● **Work to be completed**: The answer must consist only of the lines from the line with "pred.abs.err = 3.6482e-02" to the line with "removed idx 18", both included, exactly as they stand below.

Data records:
◆ ◆ ◆ ◆ ◆ ◆ ◆
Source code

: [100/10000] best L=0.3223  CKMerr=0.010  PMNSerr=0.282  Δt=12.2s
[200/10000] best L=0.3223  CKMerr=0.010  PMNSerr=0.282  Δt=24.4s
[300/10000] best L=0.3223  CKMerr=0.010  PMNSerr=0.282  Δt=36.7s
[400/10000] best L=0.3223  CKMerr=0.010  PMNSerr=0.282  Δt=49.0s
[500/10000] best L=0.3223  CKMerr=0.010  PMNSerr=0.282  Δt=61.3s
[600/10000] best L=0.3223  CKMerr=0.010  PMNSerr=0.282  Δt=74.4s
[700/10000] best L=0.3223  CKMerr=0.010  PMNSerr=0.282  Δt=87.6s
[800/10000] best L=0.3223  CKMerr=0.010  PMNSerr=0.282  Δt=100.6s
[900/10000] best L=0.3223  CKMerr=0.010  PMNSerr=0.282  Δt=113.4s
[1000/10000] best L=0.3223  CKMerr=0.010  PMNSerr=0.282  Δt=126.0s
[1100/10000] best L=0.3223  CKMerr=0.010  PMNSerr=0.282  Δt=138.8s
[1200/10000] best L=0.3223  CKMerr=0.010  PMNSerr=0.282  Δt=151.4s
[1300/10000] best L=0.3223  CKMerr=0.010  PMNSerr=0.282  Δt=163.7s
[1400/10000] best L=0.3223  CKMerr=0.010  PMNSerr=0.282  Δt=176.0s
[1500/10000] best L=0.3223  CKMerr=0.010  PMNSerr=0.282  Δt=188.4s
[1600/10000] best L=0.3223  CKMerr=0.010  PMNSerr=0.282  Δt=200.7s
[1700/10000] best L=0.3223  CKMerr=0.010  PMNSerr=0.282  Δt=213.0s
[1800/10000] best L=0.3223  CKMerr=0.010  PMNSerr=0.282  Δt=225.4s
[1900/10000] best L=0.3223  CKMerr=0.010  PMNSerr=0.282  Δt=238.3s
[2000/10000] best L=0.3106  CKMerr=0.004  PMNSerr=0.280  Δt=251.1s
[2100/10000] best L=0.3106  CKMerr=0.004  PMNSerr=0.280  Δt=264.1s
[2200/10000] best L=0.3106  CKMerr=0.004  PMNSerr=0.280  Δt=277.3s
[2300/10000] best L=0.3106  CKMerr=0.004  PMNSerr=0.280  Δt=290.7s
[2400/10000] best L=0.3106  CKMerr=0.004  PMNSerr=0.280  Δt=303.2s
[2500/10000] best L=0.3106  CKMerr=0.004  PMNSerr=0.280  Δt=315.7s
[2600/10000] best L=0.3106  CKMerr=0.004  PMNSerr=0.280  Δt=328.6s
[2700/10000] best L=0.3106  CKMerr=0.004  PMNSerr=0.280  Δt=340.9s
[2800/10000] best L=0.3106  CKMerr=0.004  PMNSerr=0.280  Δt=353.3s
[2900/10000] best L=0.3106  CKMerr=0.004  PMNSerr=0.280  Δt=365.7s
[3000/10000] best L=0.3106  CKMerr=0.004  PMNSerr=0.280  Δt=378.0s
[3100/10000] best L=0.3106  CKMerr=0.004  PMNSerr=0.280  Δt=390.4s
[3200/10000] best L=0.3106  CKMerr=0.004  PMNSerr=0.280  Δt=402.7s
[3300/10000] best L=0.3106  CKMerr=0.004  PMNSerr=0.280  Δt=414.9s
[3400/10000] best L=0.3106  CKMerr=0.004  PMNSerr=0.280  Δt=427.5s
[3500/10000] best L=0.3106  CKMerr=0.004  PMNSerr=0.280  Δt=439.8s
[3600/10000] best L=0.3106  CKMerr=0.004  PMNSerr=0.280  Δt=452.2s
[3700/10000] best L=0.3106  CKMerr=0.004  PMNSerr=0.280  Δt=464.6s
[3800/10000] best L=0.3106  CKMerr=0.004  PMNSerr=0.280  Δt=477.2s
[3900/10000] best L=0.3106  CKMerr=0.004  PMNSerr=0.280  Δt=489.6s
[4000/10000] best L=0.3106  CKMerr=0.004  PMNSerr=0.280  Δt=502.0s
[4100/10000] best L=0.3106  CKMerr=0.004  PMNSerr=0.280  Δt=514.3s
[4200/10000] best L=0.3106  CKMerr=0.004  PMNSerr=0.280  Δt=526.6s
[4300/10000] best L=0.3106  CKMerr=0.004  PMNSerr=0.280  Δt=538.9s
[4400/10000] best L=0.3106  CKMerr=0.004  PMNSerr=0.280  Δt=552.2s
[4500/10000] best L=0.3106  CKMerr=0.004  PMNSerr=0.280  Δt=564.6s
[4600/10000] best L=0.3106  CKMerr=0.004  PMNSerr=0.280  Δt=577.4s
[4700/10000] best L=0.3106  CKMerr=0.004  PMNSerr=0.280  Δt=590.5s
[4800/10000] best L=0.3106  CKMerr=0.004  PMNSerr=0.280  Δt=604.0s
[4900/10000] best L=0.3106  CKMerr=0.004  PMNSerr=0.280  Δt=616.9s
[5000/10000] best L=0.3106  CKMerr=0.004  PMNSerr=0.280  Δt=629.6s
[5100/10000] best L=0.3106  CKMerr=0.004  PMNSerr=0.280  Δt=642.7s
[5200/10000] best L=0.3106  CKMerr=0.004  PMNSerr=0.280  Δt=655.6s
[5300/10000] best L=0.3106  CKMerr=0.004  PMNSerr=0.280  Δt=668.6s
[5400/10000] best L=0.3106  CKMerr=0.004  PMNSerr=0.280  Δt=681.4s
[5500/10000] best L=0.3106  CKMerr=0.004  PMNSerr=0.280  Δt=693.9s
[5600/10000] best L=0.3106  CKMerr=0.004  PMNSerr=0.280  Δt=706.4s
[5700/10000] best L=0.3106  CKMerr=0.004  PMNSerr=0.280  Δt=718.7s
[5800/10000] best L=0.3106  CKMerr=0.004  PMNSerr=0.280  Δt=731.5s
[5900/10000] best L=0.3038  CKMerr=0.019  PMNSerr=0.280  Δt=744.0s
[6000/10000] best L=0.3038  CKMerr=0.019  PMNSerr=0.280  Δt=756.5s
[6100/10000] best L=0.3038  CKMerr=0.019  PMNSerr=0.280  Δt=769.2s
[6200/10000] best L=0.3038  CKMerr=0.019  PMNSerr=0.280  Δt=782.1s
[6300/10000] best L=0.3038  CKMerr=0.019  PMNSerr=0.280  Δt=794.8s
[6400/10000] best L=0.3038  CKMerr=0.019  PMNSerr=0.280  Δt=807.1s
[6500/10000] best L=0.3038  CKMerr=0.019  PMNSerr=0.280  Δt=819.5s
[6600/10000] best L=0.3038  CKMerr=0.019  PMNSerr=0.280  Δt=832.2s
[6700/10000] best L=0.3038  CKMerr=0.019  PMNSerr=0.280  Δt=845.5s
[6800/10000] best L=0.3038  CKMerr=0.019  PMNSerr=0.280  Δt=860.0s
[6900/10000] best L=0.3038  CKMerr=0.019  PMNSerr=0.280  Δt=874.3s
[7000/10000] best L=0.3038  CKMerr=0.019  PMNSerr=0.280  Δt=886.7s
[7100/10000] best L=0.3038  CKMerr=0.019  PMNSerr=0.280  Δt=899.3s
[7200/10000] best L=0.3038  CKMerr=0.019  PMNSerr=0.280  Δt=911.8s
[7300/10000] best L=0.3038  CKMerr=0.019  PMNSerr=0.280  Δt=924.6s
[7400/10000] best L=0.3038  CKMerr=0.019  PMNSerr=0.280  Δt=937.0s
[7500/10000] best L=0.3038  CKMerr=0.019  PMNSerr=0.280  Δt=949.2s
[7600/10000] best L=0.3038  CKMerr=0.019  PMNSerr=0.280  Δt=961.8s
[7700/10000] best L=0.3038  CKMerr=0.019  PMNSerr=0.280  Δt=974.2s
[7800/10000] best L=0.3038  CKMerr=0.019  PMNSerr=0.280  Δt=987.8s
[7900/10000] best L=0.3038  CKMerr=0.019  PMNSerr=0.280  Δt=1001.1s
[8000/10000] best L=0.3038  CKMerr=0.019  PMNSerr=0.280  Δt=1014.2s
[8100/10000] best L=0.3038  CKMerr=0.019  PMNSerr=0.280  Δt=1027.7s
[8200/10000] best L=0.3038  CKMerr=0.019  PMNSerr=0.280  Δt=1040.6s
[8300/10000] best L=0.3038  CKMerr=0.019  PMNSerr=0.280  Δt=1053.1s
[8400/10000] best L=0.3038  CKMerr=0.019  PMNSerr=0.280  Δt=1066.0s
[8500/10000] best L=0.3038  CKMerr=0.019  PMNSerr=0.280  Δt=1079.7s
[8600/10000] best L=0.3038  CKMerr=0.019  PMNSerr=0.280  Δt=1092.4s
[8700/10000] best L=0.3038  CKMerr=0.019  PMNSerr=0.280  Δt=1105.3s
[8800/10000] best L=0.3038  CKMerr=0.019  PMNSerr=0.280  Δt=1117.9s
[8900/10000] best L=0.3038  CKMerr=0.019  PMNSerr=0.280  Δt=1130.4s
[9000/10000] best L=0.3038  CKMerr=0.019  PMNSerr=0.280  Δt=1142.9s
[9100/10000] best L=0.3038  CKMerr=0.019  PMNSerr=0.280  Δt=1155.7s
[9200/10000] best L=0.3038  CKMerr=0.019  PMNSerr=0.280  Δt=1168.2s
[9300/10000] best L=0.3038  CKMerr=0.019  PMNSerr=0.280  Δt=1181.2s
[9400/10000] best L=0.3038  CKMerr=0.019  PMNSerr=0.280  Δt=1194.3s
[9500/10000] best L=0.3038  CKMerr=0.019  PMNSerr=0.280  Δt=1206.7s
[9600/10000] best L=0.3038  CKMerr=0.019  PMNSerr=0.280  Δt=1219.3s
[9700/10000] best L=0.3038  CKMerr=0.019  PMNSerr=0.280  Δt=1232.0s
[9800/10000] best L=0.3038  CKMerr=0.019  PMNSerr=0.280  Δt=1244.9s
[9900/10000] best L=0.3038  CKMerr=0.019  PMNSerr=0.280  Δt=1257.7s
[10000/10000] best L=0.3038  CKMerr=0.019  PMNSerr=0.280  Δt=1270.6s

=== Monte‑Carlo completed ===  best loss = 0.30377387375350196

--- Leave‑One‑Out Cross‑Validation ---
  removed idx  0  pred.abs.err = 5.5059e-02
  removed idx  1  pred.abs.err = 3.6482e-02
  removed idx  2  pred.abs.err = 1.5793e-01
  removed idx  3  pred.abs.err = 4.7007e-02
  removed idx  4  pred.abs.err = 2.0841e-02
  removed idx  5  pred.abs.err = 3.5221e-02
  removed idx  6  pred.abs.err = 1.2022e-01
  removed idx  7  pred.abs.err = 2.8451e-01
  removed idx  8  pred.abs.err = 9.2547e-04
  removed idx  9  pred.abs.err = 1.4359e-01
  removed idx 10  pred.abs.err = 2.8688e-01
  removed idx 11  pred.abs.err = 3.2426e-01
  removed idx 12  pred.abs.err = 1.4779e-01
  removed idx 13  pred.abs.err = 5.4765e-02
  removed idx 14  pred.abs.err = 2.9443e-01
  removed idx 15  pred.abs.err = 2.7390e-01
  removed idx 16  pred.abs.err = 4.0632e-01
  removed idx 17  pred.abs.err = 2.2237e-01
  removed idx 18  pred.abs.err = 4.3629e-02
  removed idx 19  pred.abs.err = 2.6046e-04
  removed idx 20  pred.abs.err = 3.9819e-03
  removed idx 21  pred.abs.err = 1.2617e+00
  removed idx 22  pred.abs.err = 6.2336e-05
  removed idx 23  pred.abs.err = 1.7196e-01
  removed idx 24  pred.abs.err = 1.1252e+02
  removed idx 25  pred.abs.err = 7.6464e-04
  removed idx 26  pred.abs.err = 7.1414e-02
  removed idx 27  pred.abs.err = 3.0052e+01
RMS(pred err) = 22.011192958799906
◆ ◆ ◆ ◆ ◆ ◆ ◆
● **Your response**:
  removed idx  1  pred.abs.err = 3.6482e-02
  removed idx  2  pred.abs.err = 1.5793e-01
  removed idx  3  pred.abs.err = 4.7007e-02
  removed idx  4  pred.abs.err = 2.0841e-02
  removed idx  5  pred.abs.err = 3.5221e-02
  removed idx  6  pred.abs.err = 1.2022e-01
  removed idx  7  pred.abs.err = 2.8451e-01
  removed idx  8  pred.abs.err = 9.2547e-04
  removed idx  9  pred.abs.err = 1.4359e-01
  removed idx 10  pred.abs.err = 2.8688e-01
  removed idx 11  pred.abs.err = 3.2426e-01
  removed idx 12  pred.abs.err = 1.4779e-01
  removed idx 13  pred.abs.err = 5.4765e-02
  removed idx 14  pred.abs.err = 2.9443e-01
  removed idx 15  pred.abs.err = 2.7390e-01
  removed idx 16  pred.abs.err = 4.0632e-01
  removed idx 17  pred.abs.err = 2.2237e-01
  removed idx 18  pred.abs.err = 4.3629e-02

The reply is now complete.